**PROMPT**: The expected output is every entry that follows, reproduced exactly.

Plain-text document sources
________________

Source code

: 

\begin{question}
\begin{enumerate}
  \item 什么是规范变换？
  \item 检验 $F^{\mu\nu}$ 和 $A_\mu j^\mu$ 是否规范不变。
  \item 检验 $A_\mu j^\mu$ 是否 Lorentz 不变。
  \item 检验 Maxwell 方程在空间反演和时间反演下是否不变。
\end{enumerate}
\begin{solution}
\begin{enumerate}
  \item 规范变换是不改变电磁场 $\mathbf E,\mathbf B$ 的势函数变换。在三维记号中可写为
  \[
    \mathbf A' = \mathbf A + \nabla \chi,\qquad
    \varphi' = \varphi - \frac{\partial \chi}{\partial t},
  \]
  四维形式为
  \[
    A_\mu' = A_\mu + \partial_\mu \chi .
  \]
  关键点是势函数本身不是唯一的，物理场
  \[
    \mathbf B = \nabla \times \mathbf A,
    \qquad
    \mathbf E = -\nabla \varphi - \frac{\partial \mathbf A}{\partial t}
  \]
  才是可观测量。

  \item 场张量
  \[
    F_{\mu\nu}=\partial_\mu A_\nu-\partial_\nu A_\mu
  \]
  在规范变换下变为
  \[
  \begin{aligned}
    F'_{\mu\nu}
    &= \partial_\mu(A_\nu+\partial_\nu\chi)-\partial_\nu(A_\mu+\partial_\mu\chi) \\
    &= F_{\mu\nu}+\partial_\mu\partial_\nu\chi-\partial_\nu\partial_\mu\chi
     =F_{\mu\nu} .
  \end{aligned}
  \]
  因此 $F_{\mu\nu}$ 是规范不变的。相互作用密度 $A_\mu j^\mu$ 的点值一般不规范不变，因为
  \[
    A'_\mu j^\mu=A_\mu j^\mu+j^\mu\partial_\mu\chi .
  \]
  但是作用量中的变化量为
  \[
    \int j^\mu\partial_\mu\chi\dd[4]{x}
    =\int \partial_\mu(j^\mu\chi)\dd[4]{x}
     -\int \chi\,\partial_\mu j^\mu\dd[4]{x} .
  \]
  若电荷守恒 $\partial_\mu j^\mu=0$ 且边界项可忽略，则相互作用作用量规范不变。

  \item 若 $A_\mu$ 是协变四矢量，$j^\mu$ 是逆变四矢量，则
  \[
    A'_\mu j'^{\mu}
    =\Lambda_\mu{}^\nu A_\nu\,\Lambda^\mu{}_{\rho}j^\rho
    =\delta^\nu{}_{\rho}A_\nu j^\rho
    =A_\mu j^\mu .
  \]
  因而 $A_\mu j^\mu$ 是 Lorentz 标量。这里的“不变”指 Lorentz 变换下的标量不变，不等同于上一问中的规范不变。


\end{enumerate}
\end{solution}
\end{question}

________________

**YOUR RESPONSE**:
Source code

: 

\begin{question}
\begin{enumerate}
  \item 什么是规范变换？
  \item 检验 $F^{\mu\nu}$ 和 $A_\mu j^\mu$ 是否规范不变。
  \item 检验 $A_\mu j^\mu$ 是否 Lorentz 不变。
  \item 检验 Maxwell 方程在空间反演和时间反演下是否不变。
\end{enumerate}
\begin{solution}
\begin{enumerate}
  \item 规范变换是不改变电磁场 $\mathbf E,\mathbf B$ 的势函数变换。在三维记号中可写为
  \[
    \mathbf A' = \mathbf A + \nabla \chi,\qquad
    \varphi' = \varphi - \frac{\partial \chi}{\partial t},
  \]
  四维形式为
  \[
    A_\mu' = A_\mu + \partial_\mu \chi .
  \]
  关键点是势函数本身不是唯一的，物理场
  \[
    \mathbf B = \nabla \times \mathbf A,
    \qquad
    \mathbf E = -\nabla \varphi - \frac{\partial \mathbf A}{\partial t}
  \]
  才是可观测量。

  \item 场张量
  \[
    F_{\mu\nu}=\partial_\mu A_\nu-\partial_\nu A_\mu
  \]
  在规范变换下变为
  \[
  \begin{aligned}
    F'_{\mu\nu}
    &= \partial_\mu(A_\nu+\partial_\nu\chi)-\partial_\nu(A_\mu+\partial_\mu\chi) \\
    &= F_{\mu\nu}+\partial_\mu\partial_\nu\chi-\partial_\nu\partial_\mu\chi
     =F_{\mu\nu} .
  \end{aligned}
  \]
  因此 $F_{\mu\nu}$ 是规范不变的。相互作用密度 $A_\mu j^\mu$ 的点值一般不规范不变，因为
  \[
    A'_\mu j^\mu=A_\mu j^\mu+j^\mu\partial_\mu\chi .
  \]
  但是作用量中的变化量为
  \[
    \int j^\mu\partial_\mu\chi\dd[4]{x}
    =\int \partial_\mu(j^\mu\chi)\dd[4]{x}
     -\int \chi\,\partial_\mu j^\mu\dd[4]{x} .
  \]
  若电荷守恒 $\partial_\mu j^\mu=0$ 且边界项可忽略，则相互作用作用量规范不变。

  \item 若 $A_\mu$ 是协变四矢量，$j^\mu$ 是逆变四矢量，则
  \[
    A'_\mu j'^{\mu}
    =\Lambda_\mu{}^\nu A_\nu\,\Lambda^\mu{}_{\rho}j^\rho
    =\delta^\nu{}_{\rho}A_\nu j^\rho
    =A_\mu j^\mu .
  \]
  因而 $A_\mu j^\mu$ 是 Lorentz 标量。这里的“不变”指 Lorentz 变换下的标量不变，不等同于上一问中的规范不变。


\end{enumerate}
\end{solution}
\end{question}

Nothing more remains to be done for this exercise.